__TO DO__.
Show, in full, each line of the data that contains "определён".

[Document images with source code]
********************

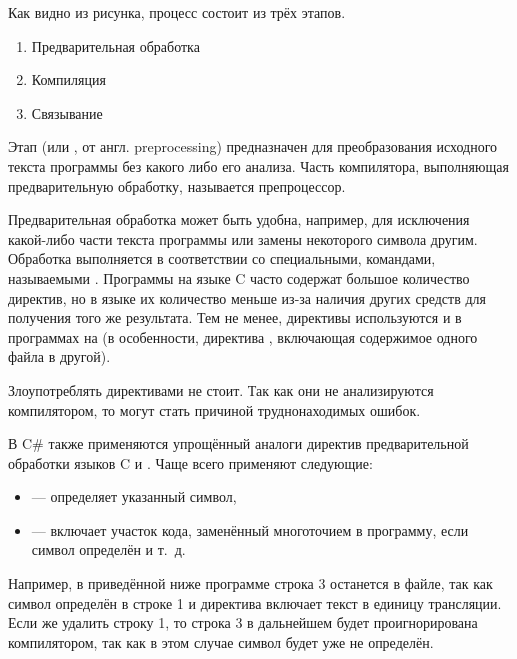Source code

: Как видно из рисунка, процесс состоит из трёх этапов.

\begin{enumerate}
\item Предварительная обработка
\item Компиляция
\item Связывание
\end{enumerate}

Этап  (или
, от англ. preprocessing)
предназначен для преобразования исходного текста программы без какого
либо его анализа. Часть компилятора, выполняющая предварительную
обработку, называется препроцессор.

Предварительная обработка может быть удобна, например, для исключения
какой-либо части текста программы или замены некоторого символа
другим.  Обработка выполняется в соответствии со специальными,
командами, называемыми . Программы на языке C часто содержат большое
количество директив, но в языке \CPP их количество меньше из-за наличия
других средств для получения того же результата. Тем не менее,
директивы используются и в программах на \CPP (в особенности, директива
, включающая содержимое одного файла в другой).

Злоупотреблять директивами не стоит. Так как они не анализируются
компилятором, то могут стать причиной труднонаходимых ошибок.


В C\# также применяются упрощённый аналоги директив предварительной
обработки языков C и \CPP. Чаще всего применяют следующие:

\begin{itemize}
\item {} — определяет указанный
  символ,
\item {} —
  включает участок кода, заменённый многоточием в программу, если
  символ определён и т.~д.
\end{itemize}

Например, в приведённой ниже программе строка 3 останется в файле, так
как символ  определён в строке 1 и директива
 включает текст в единицу трансляции. Если же удалить
строку 1, то строка 3 в дальнейшем будет проигнорирована компилятором,
так как в этом случае символ  будет уже не определён.


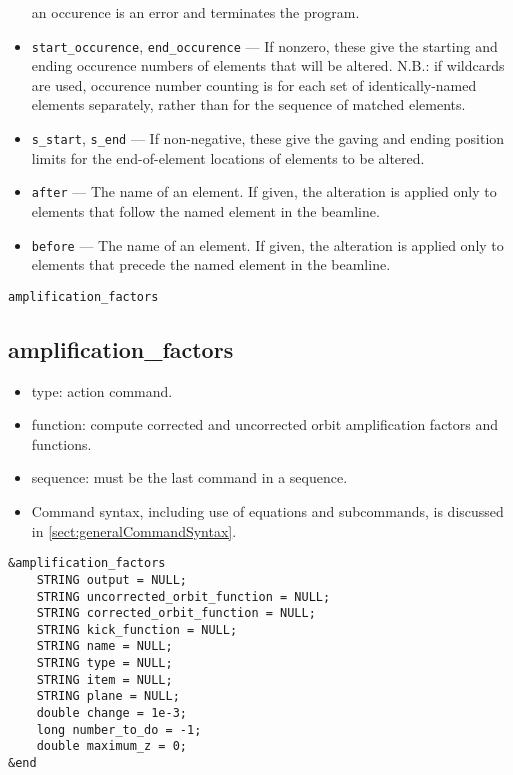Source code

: \documentclass[11pt]{article}
\begin{document}
\begin{itemize}
        an occurence is an error and terminates the program.
\item \verb|start_occurence|, \verb|end_occurence| --- If nonzero, these give the starting and
 ending occurence numbers of elements that will be altered.  N.B.: if wildcards are used, occurence
 number counting is for each set of identically-named elements separately, rather than for the sequence
 of matched elements.
\item \verb|s_start|, \verb|s_end| --- If non-negative, these give the gaving and ending position
 limits for the end-of-element locations of elements to be altered.
\item \verb|after| --- The name of an element.  If given, the alteration is applied only to elements
 that follow the named element in the beamline.  
\item \verb|before| --- The name of an element.  If given, the alteration is applied only to elements
 that precede the named element in the beamline. 
\end{itemize}

\newpage
\begin{center}{\Large\verb|amplification_factors|}\end{center}
\subsection{amplification\_factors \label{subsec:amplificationfactors}}

\begin{itemize}
\item type: action command.
\item function: compute corrected and uncorrected orbit amplification factors and functions.
\item sequence: must be the last command in a sequence.
\item Command syntax, including use of equations and subcommands, is discussed in \ref{sect:generalCommandSyntax}.
\end{itemize}

\begin{verbatim}
&amplification_factors
    STRING output = NULL;
    STRING uncorrected_orbit_function = NULL;
    STRING corrected_orbit_function = NULL;
    STRING kick_function = NULL;
    STRING name = NULL;
    STRING type = NULL;
    STRING item = NULL;
    STRING plane = NULL;
    double change = 1e-3;
    long number_to_do = -1;
    double maximum_z = 0;
&end
\end{verbatim}
\end{document}
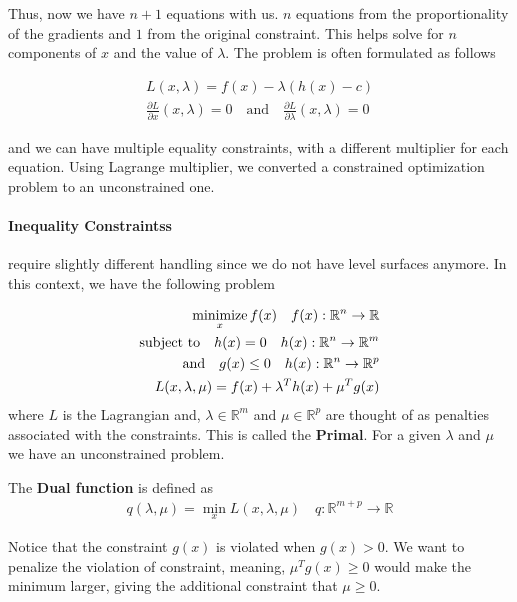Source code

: \documentclass[../../statistical_learning_notes.tex]{subfiles}
\begin{document}
Thus, now we have $n+1$ equations with us. $n$ equations from the proportionality of the gradients and $1$ from the original constraint. This helps solve for $n$ components of $x$ and the value of $\lambda$. The problem is often formulated as follows

\begin{gather*}
    L(x, \lambda) = f(x) - \lambda (h(x) - c)\\
    \frac{\partial L}{\partial x}(x, \lambda) = 0 \quad \text{and}\quad \frac{\partial L}{\partial \lambda}(x, \lambda) = 0
\end{gather*}

and we can have multiple equality constraints, with a different multiplier for each equation. Using Lagrange multiplier, we converted a constrained optimization problem to an unconstrained one.

\paragraph{Inequality Constraintss} require slightly different handling since we do not have level surfaces anymore. In this context, we have the following problem

\begin{align*}
    \operatorname*{minimize}_{x} f(x) \quad f(x):\mathbb{R}^{n} \rightarrow \mathbb{R}\\
    \text{subject to} \quad h(x) = 0 \quad h(x):\mathbb{R}^{n} \rightarrow \mathbb{R}^{m}\\
    \text{and} \quad g(x) \leq 0 \quad h(x):\mathbb{R}^{n} \rightarrow \mathbb{R}^{p}\\
    L(x, \lambda, \mu) = f(x) + \lambda^{T}h(x) + \mu^{T}g(x)
\end{align*}
where $L$ is the Lagrangian and, $\lambda \in \mathbb{R}^{m}$ and $\mu \in \mathbb{R}^{p}$ are thought of as penalties associated with the constraints. This is called the \textbf{Primal}. For a given $\lambda$ and $\mu$ we have an unconstrained problem.\newline

The \textbf{Dual function} is defined as
\begin{align*}
    q(\lambda, \mu) = \min_{x} L(x, \lambda, \mu) \quad q:\mathbb{R}^{m+p} \rightarrow \mathbb{R}
\end{align*}

Notice that the constraint $g(x)$ is violated when $g(x) > 0$. We want to penalize the violation of constraint, meaning, $\mu^{T}g(x) \geq 0$ would make the minimum larger, giving the additional constraint that $\mu \geq 0$.\newline
\end{document}
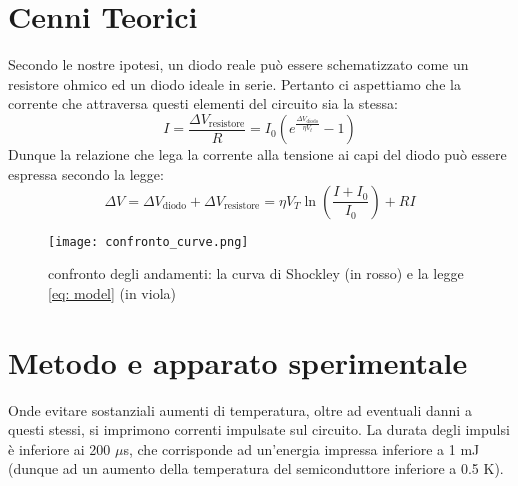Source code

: \documentclass{article}[a4paper, oneside, 11pt]
\begin{document}
\section{Cenni Teorici}
Secondo le nostre ipotesi, un diodo reale può essere schematizzato come un
resistore ohmico %
ed un diodo ideale in serie. Pertanto ci aspettiamo che la corrente che
attraversa questi elementi del circuito sia la stessa:
\begin{equation}
	I = \frac{\Delta V_{\text{resistore}}}{R} =
	I_0 \left( e^{\frac{\Delta V_{\text{diodo}}}{\eta V_t}} - 1\right)
\end{equation}
Dunque la relazione che lega la corrente alla tensione ai capi del diodo può 
essere espressa secondo la legge:
\begin{equation}\label{eq: model}
	\Delta V = \Delta V_{\text{diodo}} + \Delta V_{\text{resistore}} =
	\eta V_T \ln{\left(\frac{I+I_0}{I_0}\right)} + RI
\end{equation}
\begin{figure}[!ht]
	\centering 
 		\texttt{[image: confronto\_curve.png]}
 	\caption{confronto degli andamenti: la curva di Shockley (in rosso) e la 
	legge \eqref{eq: model} (in viola)}
\end{figure}

\section{Metodo e apparato sperimentale}
Onde evitare sostanziali aumenti di temperatura, oltre ad eventuali danni
a questi stessi, si imprimono correnti impulsate sul circuito. 
La durata degli impulsi è inferiore ai 200 $\mu$s, che corrisponde ad
un'energia impressa inferiore a 1 mJ (dunque ad un aumento della temperatura
del semiconduttore inferiore a 0.5 K).
\end{document}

********************

__REPLY TO THE EXERCISE__.
  символ определён и т.~д.
как символ  определён в строке 1 и директива
так как в этом случае символ  будет уже не определён.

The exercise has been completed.